Sometimes I sit back and wonder- "Why do I always do things the hard way?" Why use film, why use a fully manual camera that weighs a million pounds, why use a slow lens, why spend so much money on darkroom chemistry, why order only the best, warmest toned, gorgeous hard to find photo paper, why cut my own matts and frames? When so many other photographers out there are doing the exact opposite, why is it so important for me to stay true to my Fine Art roots? I think and think and think. And then I realize- this is not a difficult question.
I am an artist. I am inspired by the tactile nature of my medium, by the mystery of my camera, the magic that can only be found through my lens. If I took all these 'old fashioned' methods away, I would be sacrificing my style. And as an artist, style is a crucial companion.
I've been reading Diane Arbus' biography (see here), and am continually inspired by her explanations of photography. Her thoughts on technique always help me refocus my own creative work. Whether I'm making emotional portraits of our beloved animal companions, or instant Polaroid landscapes, or stories of my home town- I keep coming back to Arbus' words:
“What moves me about...what's called technique...is that it comes from some mysterious deep place.
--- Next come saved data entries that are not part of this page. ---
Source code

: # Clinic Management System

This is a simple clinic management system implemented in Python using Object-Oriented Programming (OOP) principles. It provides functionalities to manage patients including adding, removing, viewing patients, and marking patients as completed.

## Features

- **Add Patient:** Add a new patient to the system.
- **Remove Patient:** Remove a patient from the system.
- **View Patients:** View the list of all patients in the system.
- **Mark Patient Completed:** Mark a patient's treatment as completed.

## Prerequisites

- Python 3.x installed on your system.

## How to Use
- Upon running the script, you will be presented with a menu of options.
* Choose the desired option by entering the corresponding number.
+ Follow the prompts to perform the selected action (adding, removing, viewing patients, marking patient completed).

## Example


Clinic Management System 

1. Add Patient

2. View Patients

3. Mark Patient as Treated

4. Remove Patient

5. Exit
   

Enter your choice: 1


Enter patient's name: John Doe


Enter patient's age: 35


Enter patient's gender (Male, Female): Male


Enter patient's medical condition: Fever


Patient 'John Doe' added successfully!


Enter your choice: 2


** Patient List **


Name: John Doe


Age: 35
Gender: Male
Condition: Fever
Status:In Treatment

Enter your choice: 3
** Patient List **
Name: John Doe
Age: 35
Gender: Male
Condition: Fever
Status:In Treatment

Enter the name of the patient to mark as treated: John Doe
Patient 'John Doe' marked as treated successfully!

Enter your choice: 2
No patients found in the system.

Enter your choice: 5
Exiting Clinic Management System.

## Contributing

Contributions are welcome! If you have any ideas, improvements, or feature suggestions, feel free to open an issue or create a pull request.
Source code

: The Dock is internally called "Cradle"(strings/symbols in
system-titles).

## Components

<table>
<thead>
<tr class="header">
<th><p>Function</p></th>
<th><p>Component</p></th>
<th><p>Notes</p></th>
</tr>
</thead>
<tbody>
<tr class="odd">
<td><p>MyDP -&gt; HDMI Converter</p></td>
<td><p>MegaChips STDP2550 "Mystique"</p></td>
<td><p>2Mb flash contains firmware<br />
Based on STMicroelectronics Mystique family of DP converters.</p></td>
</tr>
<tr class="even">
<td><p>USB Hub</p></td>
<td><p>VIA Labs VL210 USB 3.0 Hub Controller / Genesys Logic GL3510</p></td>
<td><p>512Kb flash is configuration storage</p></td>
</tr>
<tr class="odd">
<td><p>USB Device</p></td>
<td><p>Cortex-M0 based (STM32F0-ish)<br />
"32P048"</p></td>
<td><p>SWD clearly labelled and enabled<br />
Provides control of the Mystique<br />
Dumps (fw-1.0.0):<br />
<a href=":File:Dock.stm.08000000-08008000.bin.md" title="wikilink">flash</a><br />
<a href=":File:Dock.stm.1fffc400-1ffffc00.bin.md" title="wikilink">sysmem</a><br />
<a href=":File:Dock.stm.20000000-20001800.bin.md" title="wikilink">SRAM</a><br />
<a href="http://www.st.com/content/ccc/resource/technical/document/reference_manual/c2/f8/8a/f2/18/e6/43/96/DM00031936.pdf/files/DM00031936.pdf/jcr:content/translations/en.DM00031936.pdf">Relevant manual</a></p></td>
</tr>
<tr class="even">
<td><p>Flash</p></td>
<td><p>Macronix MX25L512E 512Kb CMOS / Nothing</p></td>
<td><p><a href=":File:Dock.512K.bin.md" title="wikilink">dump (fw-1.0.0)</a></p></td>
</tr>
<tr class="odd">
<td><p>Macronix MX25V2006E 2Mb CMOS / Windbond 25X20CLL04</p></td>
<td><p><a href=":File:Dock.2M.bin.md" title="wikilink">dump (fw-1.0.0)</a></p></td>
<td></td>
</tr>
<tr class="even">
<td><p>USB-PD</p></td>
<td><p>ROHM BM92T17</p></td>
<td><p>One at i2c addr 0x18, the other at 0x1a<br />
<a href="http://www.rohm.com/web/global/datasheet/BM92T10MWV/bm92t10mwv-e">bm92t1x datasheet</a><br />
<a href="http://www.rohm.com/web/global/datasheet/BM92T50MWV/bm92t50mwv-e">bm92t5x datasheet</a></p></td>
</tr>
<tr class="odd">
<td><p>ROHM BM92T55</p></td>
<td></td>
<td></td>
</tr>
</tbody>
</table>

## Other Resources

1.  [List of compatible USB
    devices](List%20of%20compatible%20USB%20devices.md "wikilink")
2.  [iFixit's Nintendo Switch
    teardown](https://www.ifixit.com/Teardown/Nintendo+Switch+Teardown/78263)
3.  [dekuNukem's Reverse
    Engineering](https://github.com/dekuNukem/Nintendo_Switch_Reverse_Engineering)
I mean it can have something to do with the paper and the developer and all that stuff, but it comes mostly from some very deep choices somebody has made that take a long time and keep haunting them.”- Diane Arbus
As an artist, working with animals is incredibly inspiring and emotional. I often find myself getting a little misty-eyed when hearing of a client's love for their dog. It is a beautiful and mysterious thing. Just like traditional photography, just like an old manual clunky camera, just like the darkroom. And that synchronicity always reminds me that sometimes a little extra work makes all the difference.